> Action item: In the data that follows, find each line containing "docs" and copy it.

[Saved entries]

=== Section Start ===

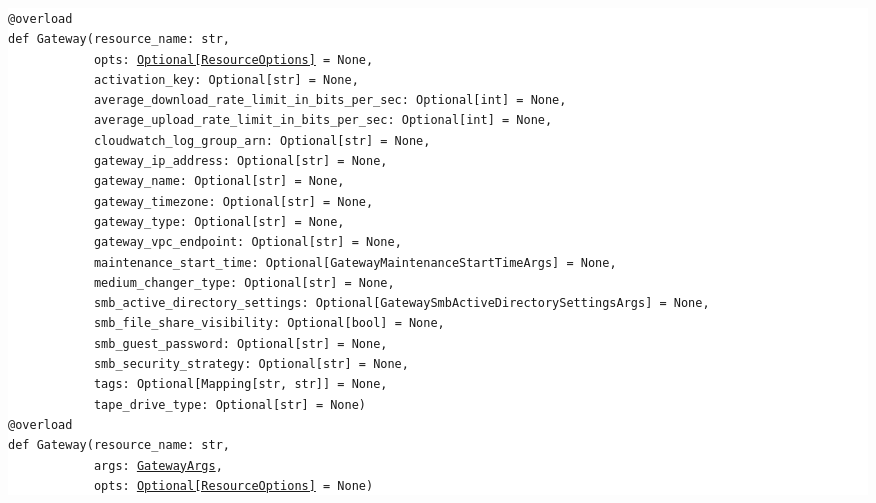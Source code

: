<div>
<pulumi-choosable type="language" values="python">
<div class="highlight"><pre class="chroma"><code class="language-python" data-lang="python"><span class=nd>@overload</span>
<span class="k">def </span><span class="nx">Gateway</span><span class="p">(</span><span class="nx">resource_name</span><span class="p">:</span> <span class="nx">str</span><span class="p">,</span>
            <span class="nx">opts</span><span class="p">:</span> <span class="nx"><a href="/docs/reference/pkg/python/pulumi/#pulumi.ResourceOptions">Optional[ResourceOptions]</a></span> = None<span class="p">,</span>
            <span class="nx">activation_key</span><span class="p">:</span> <span class="nx">Optional[str]</span> = None<span class="p">,</span>
            <span class="nx">average_download_rate_limit_in_bits_per_sec</span><span class="p">:</span> <span class="nx">Optional[int]</span> = None<span class="p">,</span>
            <span class="nx">average_upload_rate_limit_in_bits_per_sec</span><span class="p">:</span> <span class="nx">Optional[int]</span> = None<span class="p">,</span>
            <span class="nx">cloudwatch_log_group_arn</span><span class="p">:</span> <span class="nx">Optional[str]</span> = None<span class="p">,</span>
            <span class="nx">gateway_ip_address</span><span class="p">:</span> <span class="nx">Optional[str]</span> = None<span class="p">,</span>
            <span class="nx">gateway_name</span><span class="p">:</span> <span class="nx">Optional[str]</span> = None<span class="p">,</span>
            <span class="nx">gateway_timezone</span><span class="p">:</span> <span class="nx">Optional[str]</span> = None<span class="p">,</span>
            <span class="nx">gateway_type</span><span class="p">:</span> <span class="nx">Optional[str]</span> = None<span class="p">,</span>
            <span class="nx">gateway_vpc_endpoint</span><span class="p">:</span> <span class="nx">Optional[str]</span> = None<span class="p">,</span>
            <span class="nx">maintenance_start_time</span><span class="p">:</span> <span class="nx">Optional[GatewayMaintenanceStartTimeArgs]</span> = None<span class="p">,</span>
            <span class="nx">medium_changer_type</span><span class="p">:</span> <span class="nx">Optional[str]</span> = None<span class="p">,</span>
            <span class="nx">smb_active_directory_settings</span><span class="p">:</span> <span class="nx">Optional[GatewaySmbActiveDirectorySettingsArgs]</span> = None<span class="p">,</span>
            <span class="nx">smb_file_share_visibility</span><span class="p">:</span> <span class="nx">Optional[bool]</span> = None<span class="p">,</span>
            <span class="nx">smb_guest_password</span><span class="p">:</span> <span class="nx">Optional[str]</span> = None<span class="p">,</span>
            <span class="nx">smb_security_strategy</span><span class="p">:</span> <span class="nx">Optional[str]</span> = None<span class="p">,</span>
            <span class="nx">tags</span><span class="p">:</span> <span class="nx">Optional[Mapping[str, str]]</span> = None<span class="p">,</span>
            <span class="nx">tape_drive_type</span><span class="p">:</span> <span class="nx">Optional[str]</span> = None<span class="p">)</span>
<span class=nd>@overload</span>
<span class="k">def </span><span class="nx">Gateway</span><span class="p">(</span><span class="nx">resource_name</span><span class="p">:</span> <span class="nx">str</span><span class="p">,</span>
            <span class="nx">args</span><span class="p">:</span> <span class="nx"><a href="#inputs">GatewayArgs</a></span><span class="p">,</span>
            <span class="nx">opts</span><span class="p">:</span> <span class="nx"><a href="/docs/reference/pkg/python/pulumi/#pulumi.ResourceOptions">Optional[ResourceOptions]</a></span> = None<span class="p">)</span></code></pre></div>
</pulumi-choosable>
</div>
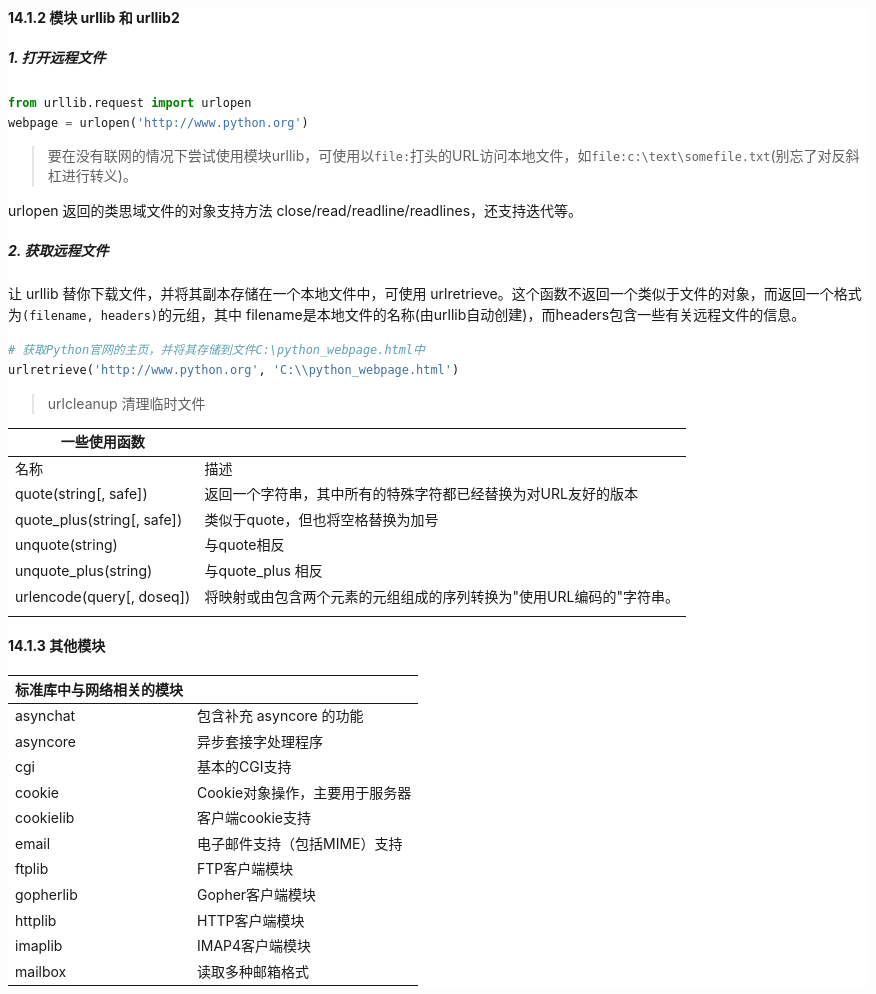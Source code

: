 

#### 14.1.2 模块 urllib 和 urllib2

##### 1. 打开远程文件

```python
from urllib.request import urlopen
webpage = urlopen('http://www.python.org')

```



> 要在没有联网的情况下尝试使用模块urllib，可使用以`file:`打头的URL访问本地文件，如`file:c:\text\somefile.txt`(别忘了对反斜杠进行转义)。 

urlopen 返回的类思域文件的对象支持方法 close/read/readline/readlines，还支持迭代等。

##### 2. 获取远程文件

让 urllib 替你下载文件，并将其副本存储在一个本地文件中，可使用 urlretrieve。这个函数不返回一个类似于文件的对象，而返回一个格式为`(filename, headers)`的元组，其中 filename是本地文件的名称(由urllib自动创建)，而headers包含一些有关远程文件的信息。

```python
# 获取Python官网的主页，并将其存储到文件C:\python_webpage.html中
urlretrieve('http://www.python.org', 'C:\\python_webpage.html')

```

> urlcleanup 清理临时文件

| 一些使用函数               |                                                              |
| -------------------------- | ------------------------------------------------------------ |
| 名称                       | 描述                                                         |
| quote(string[, safe])      | 返回一个字符串，其中所有的特殊字符都已经替换为对URL友好的版本 |
| quote_plus(string[, safe]) | 类似于quote，但也将空格替换为加号                            |
| unquote(string)            | 与quote相反                                                  |
| unquote_plus(string)       | 与quote_plus 相反                                            |
| urlencode(query[, doseq])  | 将映射或由包含两个元素的元组组成的序列转换为"使用URL编码的"字符串。 |
|                            |                                                              |



#### 14.1.3 其他模块

| 标准库中与网络相关的模块 |                                |
| ------------------------ | ------------------------------ |
| asynchat                 | 包含补充 asyncore 的功能       |
| asyncore                 | 异步套接字处理程序             |
| cgi                      | 基本的CGI支持                  |
| cookie                   | Cookie对象操作，主要用于服务器 |
| cookielib                | 客户端cookie支持               |
| email                    | 电子邮件支持（包括MIME）支持   |
| ftplib                   | FTP客户端模块                  |
| gopherlib                | Gopher客户端模块               |
| httplib                  | HTTP客户端模块                 |
| imaplib                  | IMAP4客户端模块                |
| mailbox                  | 读取多种邮箱格式               |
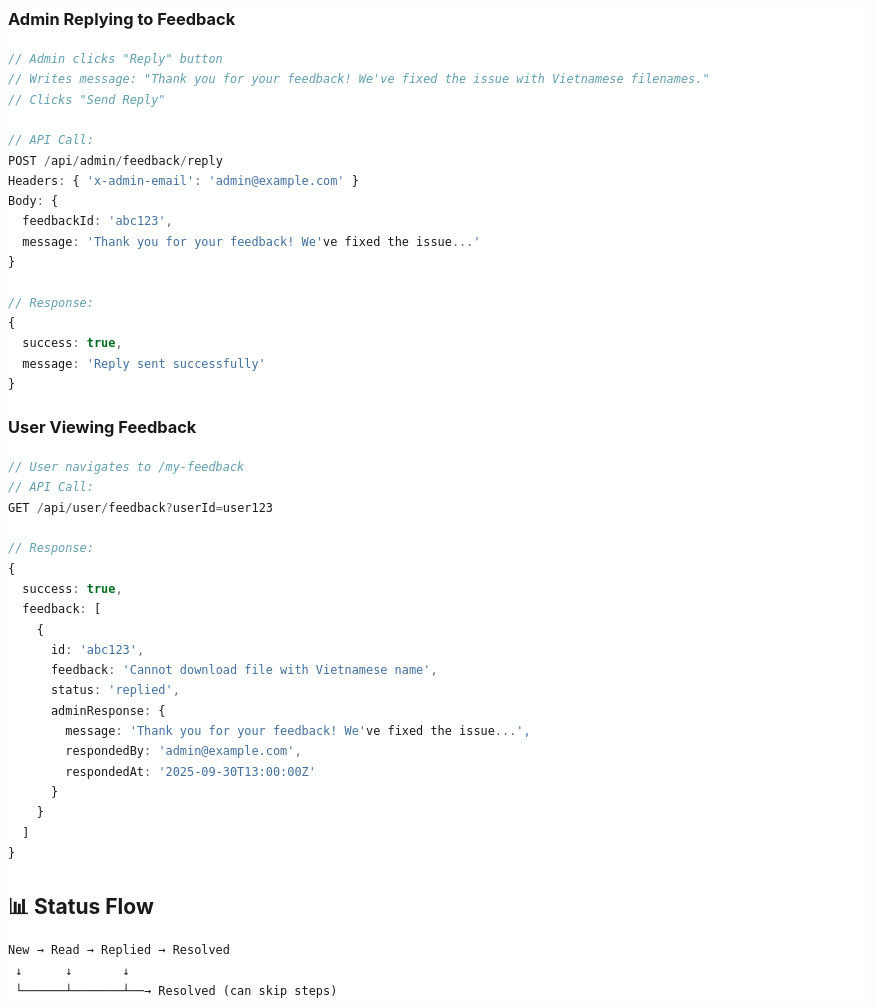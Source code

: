 ### Admin Replying to Feedback

```typescript
// Admin clicks "Reply" button
// Writes message: "Thank you for your feedback! We've fixed the issue with Vietnamese filenames."
// Clicks "Send Reply"

// API Call:
POST /api/admin/feedback/reply
Headers: { 'x-admin-email': 'admin@example.com' }
Body: {
  feedbackId: 'abc123',
  message: 'Thank you for your feedback! We've fixed the issue...'
}

// Response:
{
  success: true,
  message: 'Reply sent successfully'
}
```

### User Viewing Feedback

```typescript
// User navigates to /my-feedback
// API Call:
GET /api/user/feedback?userId=user123

// Response:
{
  success: true,
  feedback: [
    {
      id: 'abc123',
      feedback: 'Cannot download file with Vietnamese name',
      status: 'replied',
      adminResponse: {
        message: 'Thank you for your feedback! We've fixed the issue...',
        respondedBy: 'admin@example.com',
        respondedAt: '2025-09-30T13:00:00Z'
      }
    }
  ]
}
```

## 📊 Status Flow

```
New → Read → Replied → Resolved
 ↓      ↓       ↓
 └──────┴───────┴──→ Resolved (can skip steps)
```
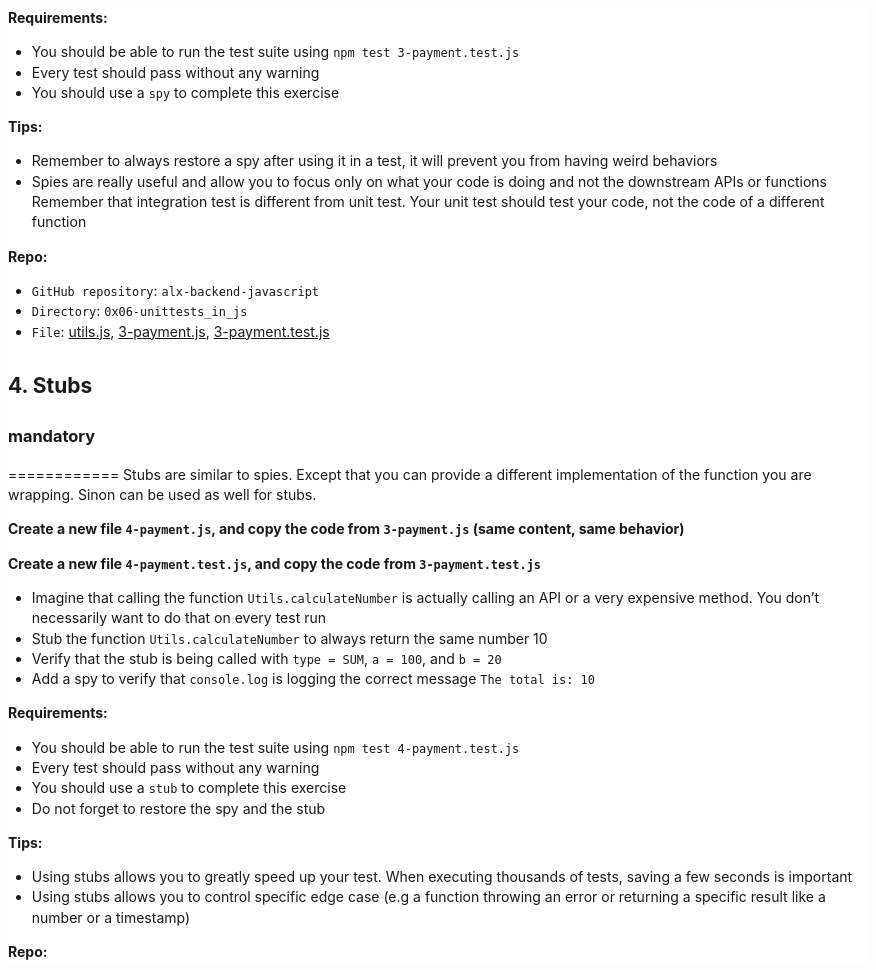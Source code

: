 **Requirements:**

- You should be able to run the test suite using `npm test 3-payment.test.js`
- Every test should pass without any warning
- You should use a `spy` to complete this exercise

**Tips:**

- Remember to always restore a spy after using it in a test, it will prevent you from having weird behaviors
- Spies are really useful and allow you to focus only on what your code is doing and not the downstream APIs or functions
Remember that integration test is different from unit test. Your unit test should test your code, not the code of a different function

**Repo:**

- `GitHub repository`: `alx-backend-javascript`
- `Directory`: `0x06-unittests_in_js`
- `File`: [utils.js](./utils.js), [3-payment.js](./3-payment.js), [3-payment.test.js](./3-payment.test.js)

## 4. Stubs

### mandatory

============
Stubs are similar to spies. Except that you can provide a different implementation of the function you are wrapping. Sinon can be used as well for stubs.

**Create a new file `4-payment.js`, and copy the code from `3-payment.js` (same content, same behavior)**

**Create a new file `4-payment.test.js`, and copy the code from `3-payment.test.js`**

- Imagine that calling the function `Utils.calculateNumber` is actually calling an API or a very expensive method. You don’t necessarily want to do that on every test run
- Stub the function `Utils.calculateNumber` to always return the same number 10
- Verify that the stub is being called with `type = SUM`, `a = 100`, and `b = 20`
- Add a spy to verify that `console.log` is logging the correct message `The total is: 10`

**Requirements:**

- You should be able to run the test suite using `npm test 4-payment.test.js`
- Every test should pass without any warning
- You should use a `stub` to complete this exercise
- Do not forget to restore the spy and the stub

**Tips:**

- Using stubs allows you to greatly speed up your test. When executing thousands of tests, saving a few seconds is important
- Using stubs allows you to control specific edge case (e.g a function throwing an error or returning a specific result like a number or a timestamp)

**Repo:**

=== Section End ===

> Reply to the exercise:
            <span class="nx">opts</span><span class="p">:</span> <span class="nx"><a href="/docs/reference/pkg/python/pulumi/#pulumi.ResourceOptions">Optional[ResourceOptions]</a></span> = None<span class="p">,</span>
            <span class="nx">opts</span><span class="p">:</span> <span class="nx"><a href="/docs/reference/pkg/python/pulumi/#pulumi.ResourceOptions">Optional[ResourceOptions]</a></span> = None<span class="p">)</span></code></pre></div>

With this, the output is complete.